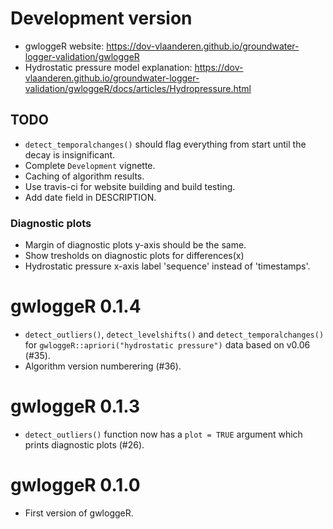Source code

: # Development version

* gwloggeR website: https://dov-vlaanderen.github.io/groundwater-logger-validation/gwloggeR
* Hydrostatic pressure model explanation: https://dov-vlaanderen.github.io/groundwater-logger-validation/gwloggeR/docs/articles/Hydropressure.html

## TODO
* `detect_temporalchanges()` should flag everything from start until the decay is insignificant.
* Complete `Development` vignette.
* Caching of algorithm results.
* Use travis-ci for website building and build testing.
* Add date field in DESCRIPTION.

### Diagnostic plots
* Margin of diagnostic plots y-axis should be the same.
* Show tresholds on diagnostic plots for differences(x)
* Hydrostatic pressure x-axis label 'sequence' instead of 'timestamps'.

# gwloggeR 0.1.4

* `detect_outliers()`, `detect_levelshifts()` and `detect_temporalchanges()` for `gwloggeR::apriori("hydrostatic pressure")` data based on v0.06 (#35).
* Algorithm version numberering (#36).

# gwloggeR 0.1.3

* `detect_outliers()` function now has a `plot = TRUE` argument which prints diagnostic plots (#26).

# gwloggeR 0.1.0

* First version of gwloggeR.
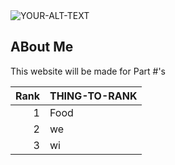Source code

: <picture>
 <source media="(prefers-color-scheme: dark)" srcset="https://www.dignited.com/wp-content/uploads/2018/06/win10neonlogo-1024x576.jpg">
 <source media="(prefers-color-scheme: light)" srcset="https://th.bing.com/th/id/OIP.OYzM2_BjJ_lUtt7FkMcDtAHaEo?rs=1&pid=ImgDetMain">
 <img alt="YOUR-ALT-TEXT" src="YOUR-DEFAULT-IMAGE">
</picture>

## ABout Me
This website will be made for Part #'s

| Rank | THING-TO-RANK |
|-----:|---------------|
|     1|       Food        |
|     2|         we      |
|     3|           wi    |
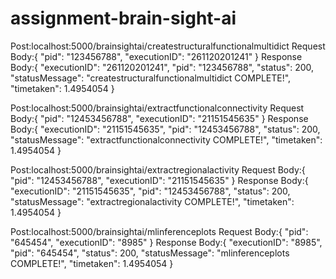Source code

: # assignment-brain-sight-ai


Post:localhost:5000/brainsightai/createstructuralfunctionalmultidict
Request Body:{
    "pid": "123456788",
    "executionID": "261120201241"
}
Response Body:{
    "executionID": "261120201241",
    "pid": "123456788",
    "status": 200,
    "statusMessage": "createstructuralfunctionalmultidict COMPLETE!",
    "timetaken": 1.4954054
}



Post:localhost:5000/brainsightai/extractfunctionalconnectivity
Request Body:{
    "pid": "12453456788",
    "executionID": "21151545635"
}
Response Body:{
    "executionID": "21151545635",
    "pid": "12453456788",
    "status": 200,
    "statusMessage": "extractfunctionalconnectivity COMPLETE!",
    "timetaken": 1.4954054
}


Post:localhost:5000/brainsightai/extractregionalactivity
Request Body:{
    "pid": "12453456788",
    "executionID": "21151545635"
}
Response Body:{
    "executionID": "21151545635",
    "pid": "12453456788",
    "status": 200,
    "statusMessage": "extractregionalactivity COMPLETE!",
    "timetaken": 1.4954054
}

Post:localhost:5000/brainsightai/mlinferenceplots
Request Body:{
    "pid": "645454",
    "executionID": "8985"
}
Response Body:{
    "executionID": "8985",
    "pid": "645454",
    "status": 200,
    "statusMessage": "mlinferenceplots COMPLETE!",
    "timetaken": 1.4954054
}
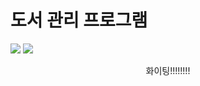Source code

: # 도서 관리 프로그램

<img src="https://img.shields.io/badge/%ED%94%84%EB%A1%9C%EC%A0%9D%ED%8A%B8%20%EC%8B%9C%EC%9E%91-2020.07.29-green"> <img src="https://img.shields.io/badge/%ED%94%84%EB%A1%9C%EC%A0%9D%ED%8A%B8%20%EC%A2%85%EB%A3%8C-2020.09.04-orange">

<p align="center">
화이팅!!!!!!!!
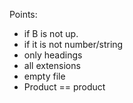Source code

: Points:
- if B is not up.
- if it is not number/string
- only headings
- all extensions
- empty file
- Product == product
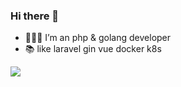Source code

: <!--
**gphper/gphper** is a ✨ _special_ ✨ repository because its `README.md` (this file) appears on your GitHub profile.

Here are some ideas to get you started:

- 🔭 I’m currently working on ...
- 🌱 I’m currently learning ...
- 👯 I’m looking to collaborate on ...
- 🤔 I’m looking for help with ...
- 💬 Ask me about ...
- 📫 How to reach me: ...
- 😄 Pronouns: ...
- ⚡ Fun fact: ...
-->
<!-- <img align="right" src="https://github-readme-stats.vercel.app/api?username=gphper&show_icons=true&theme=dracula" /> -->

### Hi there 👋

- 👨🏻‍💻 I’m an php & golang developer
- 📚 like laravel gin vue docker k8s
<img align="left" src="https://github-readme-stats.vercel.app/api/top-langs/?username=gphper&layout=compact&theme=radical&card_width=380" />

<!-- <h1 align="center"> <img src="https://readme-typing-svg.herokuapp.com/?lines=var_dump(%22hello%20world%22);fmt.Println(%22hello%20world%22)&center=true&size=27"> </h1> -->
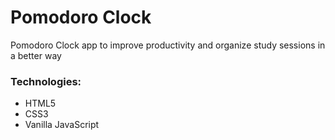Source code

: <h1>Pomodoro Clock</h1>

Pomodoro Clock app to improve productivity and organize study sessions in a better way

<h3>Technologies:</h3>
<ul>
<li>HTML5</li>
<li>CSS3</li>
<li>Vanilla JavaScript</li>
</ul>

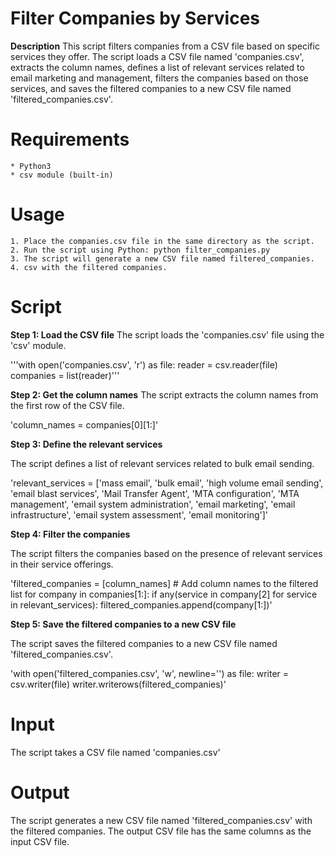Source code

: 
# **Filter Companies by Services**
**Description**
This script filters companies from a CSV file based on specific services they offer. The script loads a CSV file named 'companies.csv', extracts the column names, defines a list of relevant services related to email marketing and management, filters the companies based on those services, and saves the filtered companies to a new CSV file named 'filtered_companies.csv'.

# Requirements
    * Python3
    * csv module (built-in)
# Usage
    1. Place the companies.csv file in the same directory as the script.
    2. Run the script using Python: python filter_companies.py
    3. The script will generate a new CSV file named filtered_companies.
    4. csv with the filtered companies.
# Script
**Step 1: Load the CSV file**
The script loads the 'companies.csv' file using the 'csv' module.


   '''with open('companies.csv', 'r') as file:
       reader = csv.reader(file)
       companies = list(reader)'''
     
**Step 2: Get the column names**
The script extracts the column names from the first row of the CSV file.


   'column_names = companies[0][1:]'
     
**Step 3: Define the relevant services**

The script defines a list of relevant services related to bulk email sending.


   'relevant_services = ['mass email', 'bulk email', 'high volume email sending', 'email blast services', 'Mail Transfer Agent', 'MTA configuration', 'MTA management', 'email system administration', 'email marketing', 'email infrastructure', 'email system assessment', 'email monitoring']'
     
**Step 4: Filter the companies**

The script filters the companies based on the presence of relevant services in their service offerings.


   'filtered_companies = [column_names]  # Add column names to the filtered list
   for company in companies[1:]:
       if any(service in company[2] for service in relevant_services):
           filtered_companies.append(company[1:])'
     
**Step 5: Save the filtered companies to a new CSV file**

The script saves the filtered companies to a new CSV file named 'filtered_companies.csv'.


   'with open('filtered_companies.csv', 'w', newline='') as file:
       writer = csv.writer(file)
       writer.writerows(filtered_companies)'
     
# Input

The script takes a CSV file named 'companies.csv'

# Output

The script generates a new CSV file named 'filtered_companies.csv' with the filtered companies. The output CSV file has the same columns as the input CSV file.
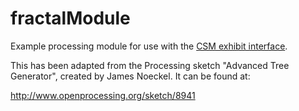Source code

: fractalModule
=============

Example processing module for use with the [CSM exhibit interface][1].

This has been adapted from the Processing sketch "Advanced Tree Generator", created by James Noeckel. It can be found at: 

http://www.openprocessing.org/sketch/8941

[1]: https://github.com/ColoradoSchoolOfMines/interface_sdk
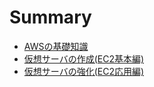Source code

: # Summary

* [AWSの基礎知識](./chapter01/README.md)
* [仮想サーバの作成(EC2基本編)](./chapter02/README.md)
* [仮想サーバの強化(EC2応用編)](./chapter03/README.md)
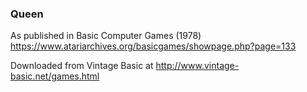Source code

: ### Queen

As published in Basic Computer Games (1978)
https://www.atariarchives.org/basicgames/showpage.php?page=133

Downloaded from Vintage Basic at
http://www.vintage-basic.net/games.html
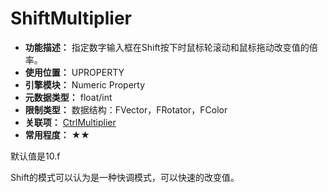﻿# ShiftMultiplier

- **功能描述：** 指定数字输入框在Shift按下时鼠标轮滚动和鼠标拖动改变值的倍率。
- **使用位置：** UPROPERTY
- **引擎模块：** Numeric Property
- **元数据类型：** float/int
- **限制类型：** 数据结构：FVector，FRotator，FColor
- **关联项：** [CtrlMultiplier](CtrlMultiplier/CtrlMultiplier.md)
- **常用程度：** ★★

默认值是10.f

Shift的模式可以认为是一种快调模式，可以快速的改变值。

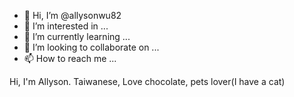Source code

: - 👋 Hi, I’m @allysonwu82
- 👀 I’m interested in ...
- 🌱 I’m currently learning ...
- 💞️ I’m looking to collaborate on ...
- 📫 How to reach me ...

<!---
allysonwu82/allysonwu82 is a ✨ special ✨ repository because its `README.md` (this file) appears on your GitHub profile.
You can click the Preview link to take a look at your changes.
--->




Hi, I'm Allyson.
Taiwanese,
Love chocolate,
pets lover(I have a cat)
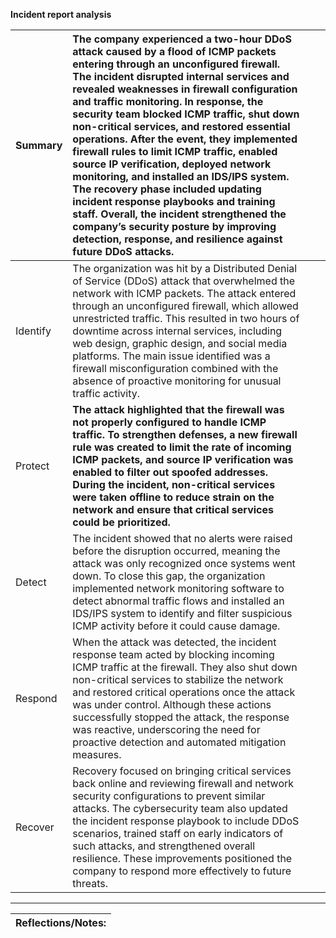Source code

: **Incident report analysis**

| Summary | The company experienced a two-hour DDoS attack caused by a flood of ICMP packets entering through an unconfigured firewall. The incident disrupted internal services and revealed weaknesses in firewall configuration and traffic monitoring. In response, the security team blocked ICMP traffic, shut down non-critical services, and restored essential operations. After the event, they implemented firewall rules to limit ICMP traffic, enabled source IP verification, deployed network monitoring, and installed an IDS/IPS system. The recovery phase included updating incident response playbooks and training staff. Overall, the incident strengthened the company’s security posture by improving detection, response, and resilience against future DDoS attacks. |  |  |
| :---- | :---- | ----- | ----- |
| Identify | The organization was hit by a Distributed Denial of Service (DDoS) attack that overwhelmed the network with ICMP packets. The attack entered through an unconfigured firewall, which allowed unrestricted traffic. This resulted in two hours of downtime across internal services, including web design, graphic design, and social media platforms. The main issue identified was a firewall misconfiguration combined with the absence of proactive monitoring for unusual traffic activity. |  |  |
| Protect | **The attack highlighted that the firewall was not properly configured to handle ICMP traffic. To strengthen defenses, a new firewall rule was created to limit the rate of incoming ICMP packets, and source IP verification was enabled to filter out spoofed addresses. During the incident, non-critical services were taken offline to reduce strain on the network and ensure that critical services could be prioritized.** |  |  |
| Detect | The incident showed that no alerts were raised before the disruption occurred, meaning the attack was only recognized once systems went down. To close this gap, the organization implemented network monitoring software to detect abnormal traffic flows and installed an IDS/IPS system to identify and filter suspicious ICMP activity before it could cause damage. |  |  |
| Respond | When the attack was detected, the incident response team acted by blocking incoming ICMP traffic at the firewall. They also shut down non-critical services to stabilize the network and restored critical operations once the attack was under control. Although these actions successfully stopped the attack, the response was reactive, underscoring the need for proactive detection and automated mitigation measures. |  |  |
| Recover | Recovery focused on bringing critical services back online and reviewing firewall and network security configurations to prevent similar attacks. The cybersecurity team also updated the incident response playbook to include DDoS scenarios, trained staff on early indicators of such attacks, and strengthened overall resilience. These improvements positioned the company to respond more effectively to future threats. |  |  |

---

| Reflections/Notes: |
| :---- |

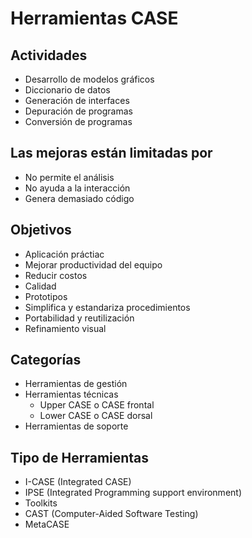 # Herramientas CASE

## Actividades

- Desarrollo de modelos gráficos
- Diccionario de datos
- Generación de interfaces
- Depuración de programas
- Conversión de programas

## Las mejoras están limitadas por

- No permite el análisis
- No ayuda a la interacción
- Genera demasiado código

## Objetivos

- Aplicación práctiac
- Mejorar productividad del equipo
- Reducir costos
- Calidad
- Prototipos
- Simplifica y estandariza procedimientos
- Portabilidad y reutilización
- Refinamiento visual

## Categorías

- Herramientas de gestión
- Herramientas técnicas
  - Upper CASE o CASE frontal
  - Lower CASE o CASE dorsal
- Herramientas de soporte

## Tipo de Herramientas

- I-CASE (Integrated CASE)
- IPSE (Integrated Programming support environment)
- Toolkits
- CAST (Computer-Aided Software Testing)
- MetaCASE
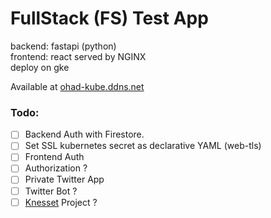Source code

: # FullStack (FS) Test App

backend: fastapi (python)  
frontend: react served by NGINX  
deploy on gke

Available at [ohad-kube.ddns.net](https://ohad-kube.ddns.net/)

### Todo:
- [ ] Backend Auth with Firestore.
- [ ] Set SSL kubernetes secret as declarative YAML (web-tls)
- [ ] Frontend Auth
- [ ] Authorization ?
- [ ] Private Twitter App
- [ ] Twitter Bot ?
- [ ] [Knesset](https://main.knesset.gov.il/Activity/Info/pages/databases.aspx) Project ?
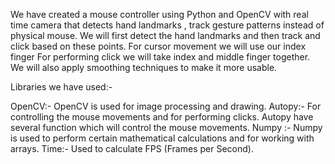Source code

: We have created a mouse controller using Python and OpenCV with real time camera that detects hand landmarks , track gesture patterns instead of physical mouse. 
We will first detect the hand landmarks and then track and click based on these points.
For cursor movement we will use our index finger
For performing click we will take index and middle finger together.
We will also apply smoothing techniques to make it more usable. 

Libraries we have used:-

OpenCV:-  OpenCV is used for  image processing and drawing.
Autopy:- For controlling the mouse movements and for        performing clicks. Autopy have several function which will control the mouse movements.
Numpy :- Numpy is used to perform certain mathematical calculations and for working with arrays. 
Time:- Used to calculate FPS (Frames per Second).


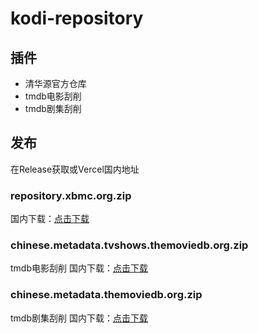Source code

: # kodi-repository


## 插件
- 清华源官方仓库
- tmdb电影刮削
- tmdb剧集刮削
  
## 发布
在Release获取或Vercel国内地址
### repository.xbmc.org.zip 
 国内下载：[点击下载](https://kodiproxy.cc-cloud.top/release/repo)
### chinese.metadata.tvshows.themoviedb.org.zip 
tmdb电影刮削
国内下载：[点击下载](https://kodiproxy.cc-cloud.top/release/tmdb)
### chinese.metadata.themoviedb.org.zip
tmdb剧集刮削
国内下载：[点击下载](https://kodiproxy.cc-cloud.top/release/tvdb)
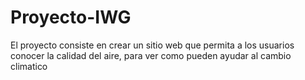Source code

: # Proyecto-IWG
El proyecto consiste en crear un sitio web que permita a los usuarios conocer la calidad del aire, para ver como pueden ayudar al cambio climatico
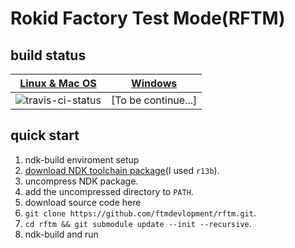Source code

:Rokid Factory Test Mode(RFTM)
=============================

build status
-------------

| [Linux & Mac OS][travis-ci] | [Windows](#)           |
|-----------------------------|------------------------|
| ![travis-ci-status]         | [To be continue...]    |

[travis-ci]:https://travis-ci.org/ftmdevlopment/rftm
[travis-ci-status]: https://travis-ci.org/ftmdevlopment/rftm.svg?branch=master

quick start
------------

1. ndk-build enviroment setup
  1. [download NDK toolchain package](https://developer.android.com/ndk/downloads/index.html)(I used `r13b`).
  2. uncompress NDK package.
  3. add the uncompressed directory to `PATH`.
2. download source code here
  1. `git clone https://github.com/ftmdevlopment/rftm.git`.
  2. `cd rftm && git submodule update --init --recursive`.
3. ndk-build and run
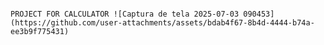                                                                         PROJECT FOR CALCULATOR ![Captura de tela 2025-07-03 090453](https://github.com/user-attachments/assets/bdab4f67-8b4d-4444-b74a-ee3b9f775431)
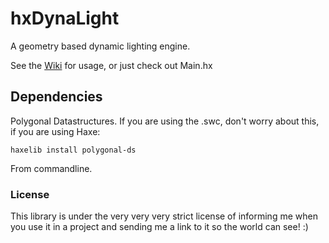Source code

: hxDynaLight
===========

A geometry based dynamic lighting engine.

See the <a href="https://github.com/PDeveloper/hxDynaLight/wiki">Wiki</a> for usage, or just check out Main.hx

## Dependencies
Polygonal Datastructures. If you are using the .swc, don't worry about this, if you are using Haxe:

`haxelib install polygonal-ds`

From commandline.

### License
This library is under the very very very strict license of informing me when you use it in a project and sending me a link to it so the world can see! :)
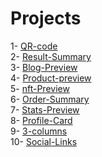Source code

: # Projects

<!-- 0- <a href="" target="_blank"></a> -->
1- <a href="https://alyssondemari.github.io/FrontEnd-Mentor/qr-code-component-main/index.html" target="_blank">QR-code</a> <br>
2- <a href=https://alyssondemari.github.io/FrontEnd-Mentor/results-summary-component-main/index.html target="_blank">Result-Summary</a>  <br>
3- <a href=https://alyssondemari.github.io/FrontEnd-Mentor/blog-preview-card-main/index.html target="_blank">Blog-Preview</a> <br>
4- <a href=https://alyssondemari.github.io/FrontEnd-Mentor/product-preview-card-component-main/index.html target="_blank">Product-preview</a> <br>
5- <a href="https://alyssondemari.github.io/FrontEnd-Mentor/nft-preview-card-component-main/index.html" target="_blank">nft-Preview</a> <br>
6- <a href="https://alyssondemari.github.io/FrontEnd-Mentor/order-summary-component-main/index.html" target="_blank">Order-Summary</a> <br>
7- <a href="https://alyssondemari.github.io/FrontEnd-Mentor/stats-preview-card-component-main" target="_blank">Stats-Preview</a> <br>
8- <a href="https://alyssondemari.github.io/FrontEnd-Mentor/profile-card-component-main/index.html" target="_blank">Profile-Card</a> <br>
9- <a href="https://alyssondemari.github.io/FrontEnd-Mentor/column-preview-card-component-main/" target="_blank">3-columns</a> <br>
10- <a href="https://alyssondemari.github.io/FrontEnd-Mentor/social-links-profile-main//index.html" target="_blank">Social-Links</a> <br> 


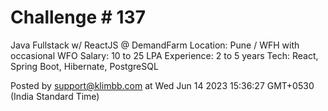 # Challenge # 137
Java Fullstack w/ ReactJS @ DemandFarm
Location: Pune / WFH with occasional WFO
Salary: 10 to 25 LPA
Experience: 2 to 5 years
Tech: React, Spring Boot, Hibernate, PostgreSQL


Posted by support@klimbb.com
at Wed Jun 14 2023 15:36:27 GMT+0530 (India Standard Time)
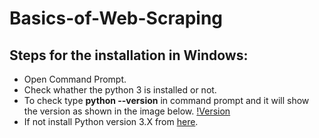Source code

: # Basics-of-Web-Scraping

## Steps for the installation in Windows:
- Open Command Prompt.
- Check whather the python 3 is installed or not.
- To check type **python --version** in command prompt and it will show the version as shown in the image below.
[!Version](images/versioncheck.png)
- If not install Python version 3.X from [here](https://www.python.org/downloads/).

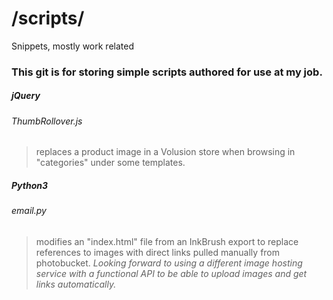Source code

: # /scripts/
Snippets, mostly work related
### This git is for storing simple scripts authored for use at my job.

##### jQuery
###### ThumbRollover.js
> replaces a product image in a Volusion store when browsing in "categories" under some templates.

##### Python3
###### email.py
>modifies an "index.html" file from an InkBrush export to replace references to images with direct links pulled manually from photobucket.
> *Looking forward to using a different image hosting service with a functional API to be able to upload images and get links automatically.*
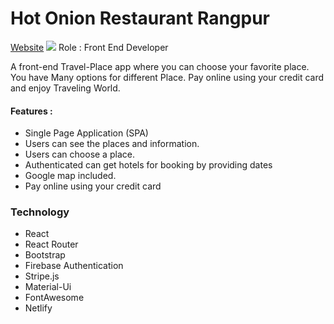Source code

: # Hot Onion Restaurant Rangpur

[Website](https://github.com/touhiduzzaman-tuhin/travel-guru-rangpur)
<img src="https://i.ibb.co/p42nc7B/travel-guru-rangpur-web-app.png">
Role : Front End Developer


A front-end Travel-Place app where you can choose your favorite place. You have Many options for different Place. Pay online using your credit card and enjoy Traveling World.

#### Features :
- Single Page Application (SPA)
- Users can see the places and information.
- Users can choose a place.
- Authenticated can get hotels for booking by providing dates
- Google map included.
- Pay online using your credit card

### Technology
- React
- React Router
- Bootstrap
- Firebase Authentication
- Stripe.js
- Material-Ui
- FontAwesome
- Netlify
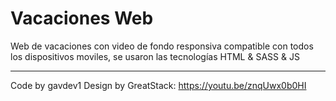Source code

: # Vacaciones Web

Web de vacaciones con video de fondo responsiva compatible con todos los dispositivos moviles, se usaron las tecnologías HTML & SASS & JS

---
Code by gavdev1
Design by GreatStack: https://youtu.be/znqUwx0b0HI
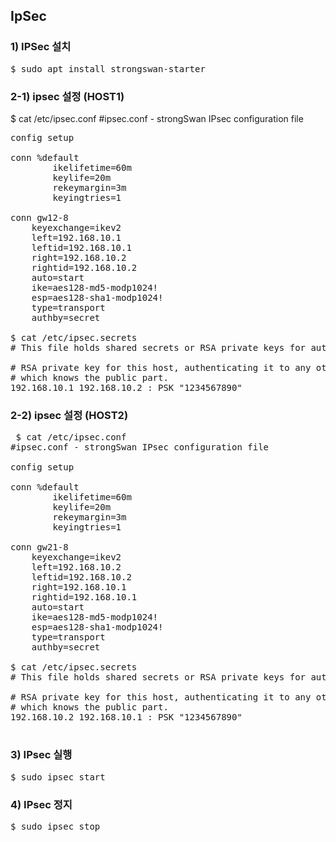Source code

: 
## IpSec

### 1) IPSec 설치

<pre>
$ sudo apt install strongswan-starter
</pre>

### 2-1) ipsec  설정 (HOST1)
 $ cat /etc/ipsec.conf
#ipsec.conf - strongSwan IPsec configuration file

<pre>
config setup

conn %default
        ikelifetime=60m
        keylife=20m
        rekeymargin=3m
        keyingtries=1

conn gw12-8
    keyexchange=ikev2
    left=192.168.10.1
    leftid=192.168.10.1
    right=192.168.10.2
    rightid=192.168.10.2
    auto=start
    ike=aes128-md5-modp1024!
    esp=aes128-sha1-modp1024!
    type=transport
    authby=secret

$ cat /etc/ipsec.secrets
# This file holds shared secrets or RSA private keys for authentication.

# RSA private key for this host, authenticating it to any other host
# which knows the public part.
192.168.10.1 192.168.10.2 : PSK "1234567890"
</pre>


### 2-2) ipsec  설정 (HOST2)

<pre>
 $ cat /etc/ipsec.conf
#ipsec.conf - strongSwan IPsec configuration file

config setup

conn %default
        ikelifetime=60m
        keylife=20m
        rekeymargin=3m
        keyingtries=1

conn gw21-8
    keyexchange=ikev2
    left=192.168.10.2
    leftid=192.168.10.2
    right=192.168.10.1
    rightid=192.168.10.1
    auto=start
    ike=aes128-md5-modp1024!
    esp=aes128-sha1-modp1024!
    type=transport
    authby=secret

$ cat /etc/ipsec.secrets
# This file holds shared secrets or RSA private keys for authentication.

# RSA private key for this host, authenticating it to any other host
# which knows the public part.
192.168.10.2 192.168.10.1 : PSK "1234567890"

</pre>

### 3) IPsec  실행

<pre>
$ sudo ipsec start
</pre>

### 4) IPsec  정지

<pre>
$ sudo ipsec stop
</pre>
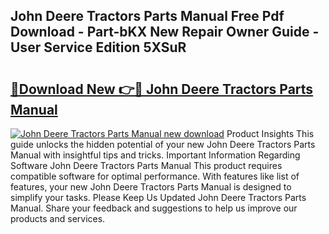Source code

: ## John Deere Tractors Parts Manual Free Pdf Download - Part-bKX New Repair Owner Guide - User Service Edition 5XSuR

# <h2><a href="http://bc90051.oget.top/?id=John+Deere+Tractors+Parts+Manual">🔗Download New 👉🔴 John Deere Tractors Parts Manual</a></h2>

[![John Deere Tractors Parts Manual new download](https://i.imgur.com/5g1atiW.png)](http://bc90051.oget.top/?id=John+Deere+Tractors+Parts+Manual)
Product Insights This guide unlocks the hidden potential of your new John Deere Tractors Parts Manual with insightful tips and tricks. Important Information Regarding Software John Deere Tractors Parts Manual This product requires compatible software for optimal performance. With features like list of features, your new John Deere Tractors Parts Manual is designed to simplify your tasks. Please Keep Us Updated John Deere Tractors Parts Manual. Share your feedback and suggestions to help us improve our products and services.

WHAT NEEDS TO BE DONE - With the line holding "The script defines" as the first and the line holding "assessment', 'email monitoring']'" as the last, set down that range of the entries above exactly, and nothing else.

OUTPUT BELOW -
The script defines a list of relevant services related to bulk email sending.


   'relevant_services = ['mass email', 'bulk email', 'high volume email sending', 'email blast services', 'Mail Transfer Agent', 'MTA configuration', 'MTA management', 'email system administration', 'email marketing', 'email infrastructure', 'email system assessment', 'email monitoring']'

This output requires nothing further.